- [Exercise materials]:
Segment Open
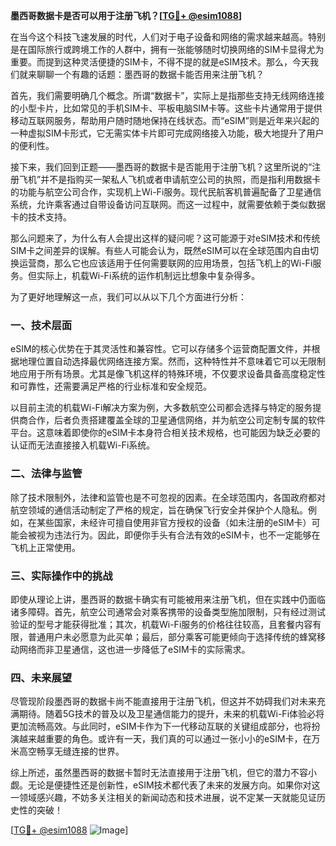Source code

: **墨西哥数据卡是否可以用于注册飞机？[[TG💪+ @esim1088](https://t.me/s/esim1088)]**

在当今这个科技飞速发展的时代，人们对于电子设备和网络的需求越来越高。特别是在国际旅行或跨境工作的人群中，拥有一张能够随时切换网络的SIM卡显得尤为重要。而提到这种灵活便捷的SIM卡，不得不提的就是eSIM技术。那么，今天我们就来聊聊一个有趣的话题：墨西哥的数据卡能否用来注册飞机？

首先，我们需要明确几个概念。所谓“数据卡”，实际上是指那些支持无线网络连接的小型卡片，比如常见的手机SIM卡、平板电脑SIM卡等。这些卡片通常用于提供移动互联网服务，帮助用户随时随地保持在线状态。而“eSIM”则是近年来兴起的一种虚拟SIM卡形式，它无需实体卡片即可完成网络接入功能，极大地提升了用户的便利性。

接下来，我们回到正题——墨西哥的数据卡是否能用于注册飞机？这里所说的“注册飞机”并不是指购买一架私人飞机或者申请航空公司的执照，而是指利用数据卡的功能与航空公司合作，实现机上Wi-Fi服务。现代民航客机普遍配备了卫星通信系统，允许乘客通过自带设备访问互联网。而这一过程中，就需要依赖于类似数据卡的技术支持。

那么问题来了，为什么有人会提出这样的疑问呢？这可能源于对eSIM技术和传统SIM卡之间差异的误解。有些人可能会认为，既然eSIM可以在全球范围内自由切换运营商，那么它也应该适用于任何需要联网的应用场景，包括飞机上的Wi-Fi服务。但实际上，机载Wi-Fi系统的运作机制远比想象中复杂得多。

为了更好地理解这一点，我们可以从以下几个方面进行分析：

### **一、技术层面**
eSIM的核心优势在于其灵活性和兼容性。它可以存储多个运营商配置文件，并根据地理位置自动选择最优网络连接方案。然而，这种特性并不意味着它可以无限制地应用于所有场景。尤其是像飞机这样的特殊环境，不仅要求设备具备高度稳定性和可靠性，还需要满足严格的行业标准和安全规范。

以目前主流的机载Wi-Fi解决方案为例，大多数航空公司都会选择与特定的服务提供商合作，后者负责搭建覆盖全球的卫星通信网络，并为航空公司定制专属的软件平台。这意味着即使你的eSIM卡本身符合相关技术规格，也可能因为缺乏必要的认证而无法直接接入机载Wi-Fi系统。

### **二、法律与监管**
除了技术限制外，法律和监管也是不可忽视的因素。在全球范围内，各国政府都对航空领域的通信活动制定了严格的规定，旨在确保飞行安全并保护个人隐私。例如，在某些国家，未经许可擅自使用非官方授权的设备（如未注册的eSIM卡）可能会被视为违法行为。因此，即便你手头有合法有效的eSIM卡，也不一定能够在飞机上正常使用。

### **三、实际操作中的挑战**
即使从理论上讲，墨西哥的数据卡确实有可能被用来注册飞机，但在实践中仍面临诸多障碍。首先，航空公司通常会对乘客携带的设备类型施加限制，只有经过测试验证的型号才能获得批准；其次，机载Wi-Fi服务的价格往往较高，且套餐内容有限，普通用户未必愿意为此买单；最后，部分乘客可能更倾向于选择传统的蜂窝移动网络而非卫星通信，这也进一步降低了eSIM卡的实际需求。

### **四、未来展望**
尽管现阶段墨西哥的数据卡尚不能直接用于注册飞机，但这并不妨碍我们对未来充满期待。随着5G技术的普及以及卫星通信能力的提升，未来的机载Wi-Fi体验必将更加流畅高效。与此同时，eSIM卡作为下一代移动互联的关键组成部分，也将扮演越来越重要的角色。或许有一天，我们真的可以通过一张小小的eSIM卡，在万米高空畅享无缝连接的世界。

综上所述，虽然墨西哥的数据卡暂时无法直接用于注册飞机，但它的潜力不容小觑。无论是便捷性还是创新性，eSIM技术都代表了未来的发展方向。如果你对这一领域感兴趣，不妨多关注相关的新闻动态和技术进展，说不定某一天就能见证历史性的突破！

[[TG💪+ @esim1088](https://t.me/s/esim1088) ![Image](https://i.postimg.cc/4NQfJmqS/Snipaste-2025-05-13-00-14-12.png)]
Segment Closed
- [The task]:
Going through the entries above, count each line that has the word "https" and report only the count.

- [Output]:
2